[WORK REQUEST]: Which lines below fall between the one containing "## CHAPITRE 4." and the one containing "SIGNALE DE JOSEPH.**"? Repeat them exactly, counting both of those lines, and add nothing else.
☆ ☆ ☆ ☆ ☆ ☆ ☆
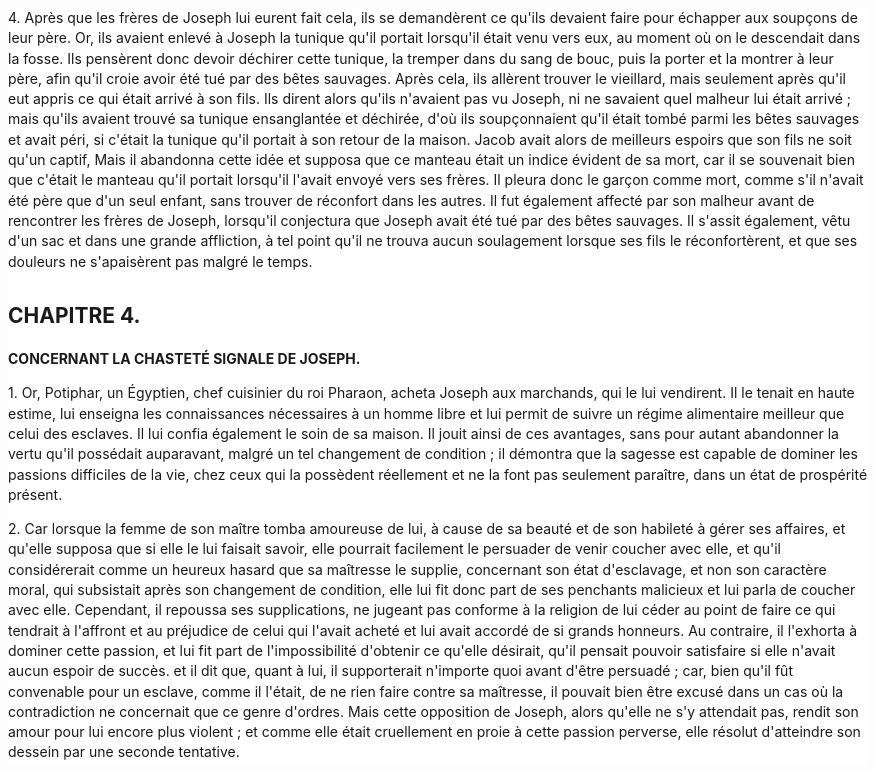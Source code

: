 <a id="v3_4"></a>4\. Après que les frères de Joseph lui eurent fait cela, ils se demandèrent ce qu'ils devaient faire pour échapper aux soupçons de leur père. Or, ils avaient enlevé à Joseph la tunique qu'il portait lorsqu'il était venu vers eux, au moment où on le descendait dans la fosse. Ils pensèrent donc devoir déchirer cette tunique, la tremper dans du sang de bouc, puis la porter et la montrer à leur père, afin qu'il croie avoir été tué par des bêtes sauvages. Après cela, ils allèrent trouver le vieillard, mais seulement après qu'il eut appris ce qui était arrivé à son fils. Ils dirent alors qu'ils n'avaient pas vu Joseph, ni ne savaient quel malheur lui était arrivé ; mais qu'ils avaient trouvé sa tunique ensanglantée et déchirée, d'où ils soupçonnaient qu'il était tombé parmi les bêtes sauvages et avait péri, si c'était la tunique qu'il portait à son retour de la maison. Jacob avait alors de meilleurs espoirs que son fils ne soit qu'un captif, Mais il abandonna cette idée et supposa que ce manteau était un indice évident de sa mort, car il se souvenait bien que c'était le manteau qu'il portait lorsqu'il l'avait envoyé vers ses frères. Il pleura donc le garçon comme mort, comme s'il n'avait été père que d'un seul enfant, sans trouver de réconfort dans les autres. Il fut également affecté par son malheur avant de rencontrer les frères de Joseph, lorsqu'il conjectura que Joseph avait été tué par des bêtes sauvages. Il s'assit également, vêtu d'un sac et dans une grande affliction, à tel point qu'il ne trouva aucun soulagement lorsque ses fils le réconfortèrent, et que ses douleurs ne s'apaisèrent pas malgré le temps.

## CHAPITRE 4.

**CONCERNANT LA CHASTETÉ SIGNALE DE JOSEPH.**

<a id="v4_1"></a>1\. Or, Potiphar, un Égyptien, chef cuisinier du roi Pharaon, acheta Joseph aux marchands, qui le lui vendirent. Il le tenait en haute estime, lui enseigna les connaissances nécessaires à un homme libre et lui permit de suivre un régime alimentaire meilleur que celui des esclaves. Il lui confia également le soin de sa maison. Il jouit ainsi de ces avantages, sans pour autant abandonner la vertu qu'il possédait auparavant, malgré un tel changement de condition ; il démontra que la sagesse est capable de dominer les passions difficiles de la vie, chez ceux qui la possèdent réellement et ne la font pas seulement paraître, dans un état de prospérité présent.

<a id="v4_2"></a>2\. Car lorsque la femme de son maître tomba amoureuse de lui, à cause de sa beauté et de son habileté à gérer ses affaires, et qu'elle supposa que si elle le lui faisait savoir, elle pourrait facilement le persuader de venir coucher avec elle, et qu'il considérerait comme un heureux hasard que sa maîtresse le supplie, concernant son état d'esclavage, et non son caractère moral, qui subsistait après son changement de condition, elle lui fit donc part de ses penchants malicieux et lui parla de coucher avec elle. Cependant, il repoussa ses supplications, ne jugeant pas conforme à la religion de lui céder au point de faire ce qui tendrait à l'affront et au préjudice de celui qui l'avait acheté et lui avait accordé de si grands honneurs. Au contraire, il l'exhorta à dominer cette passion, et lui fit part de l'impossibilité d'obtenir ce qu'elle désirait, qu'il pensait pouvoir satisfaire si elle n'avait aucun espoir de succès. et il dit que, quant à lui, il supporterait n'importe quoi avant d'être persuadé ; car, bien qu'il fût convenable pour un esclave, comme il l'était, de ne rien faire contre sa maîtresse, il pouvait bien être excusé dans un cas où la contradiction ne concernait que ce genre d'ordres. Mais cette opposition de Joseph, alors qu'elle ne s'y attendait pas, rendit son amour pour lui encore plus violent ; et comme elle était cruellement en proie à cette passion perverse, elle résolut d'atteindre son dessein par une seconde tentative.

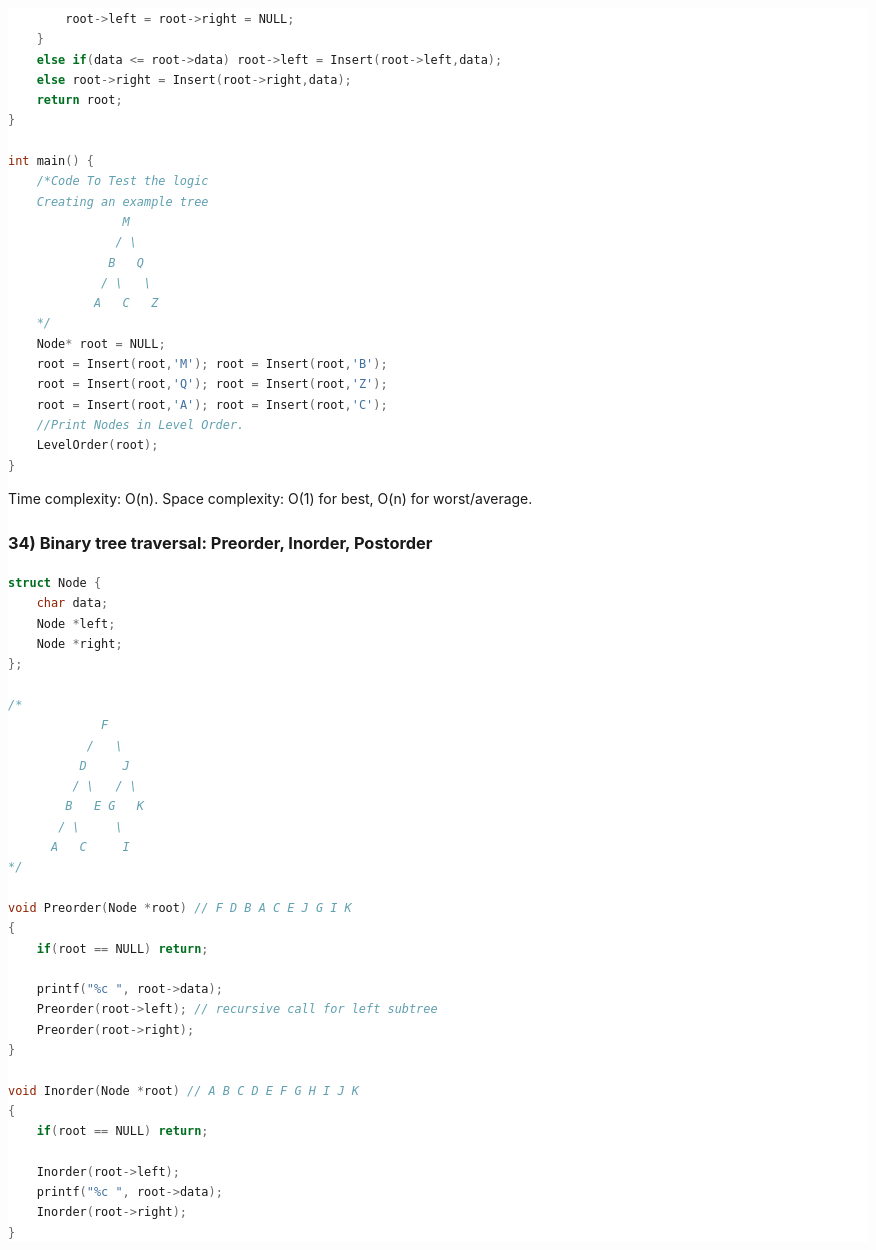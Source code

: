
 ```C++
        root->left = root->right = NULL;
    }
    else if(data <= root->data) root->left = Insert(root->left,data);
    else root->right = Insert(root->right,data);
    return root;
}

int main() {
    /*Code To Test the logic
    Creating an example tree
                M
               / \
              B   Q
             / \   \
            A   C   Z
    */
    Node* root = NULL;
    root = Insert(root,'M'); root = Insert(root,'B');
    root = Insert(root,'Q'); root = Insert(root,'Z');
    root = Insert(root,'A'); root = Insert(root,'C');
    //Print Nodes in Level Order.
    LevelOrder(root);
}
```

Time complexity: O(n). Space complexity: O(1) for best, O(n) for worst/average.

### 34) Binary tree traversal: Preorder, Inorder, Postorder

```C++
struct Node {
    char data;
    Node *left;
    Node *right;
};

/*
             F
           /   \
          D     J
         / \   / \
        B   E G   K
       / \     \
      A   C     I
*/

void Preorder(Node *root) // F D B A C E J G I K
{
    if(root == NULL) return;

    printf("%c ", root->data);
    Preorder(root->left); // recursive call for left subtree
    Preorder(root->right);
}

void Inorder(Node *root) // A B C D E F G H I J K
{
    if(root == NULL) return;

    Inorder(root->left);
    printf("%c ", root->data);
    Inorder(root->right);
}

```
☆ ☆ ☆ ☆ ☆ ☆ ☆
[WRITTEN RESPONSE]:
## CHAPITRE 4.

**CONCERNANT LA CHASTETÉ SIGNALE DE JOSEPH.**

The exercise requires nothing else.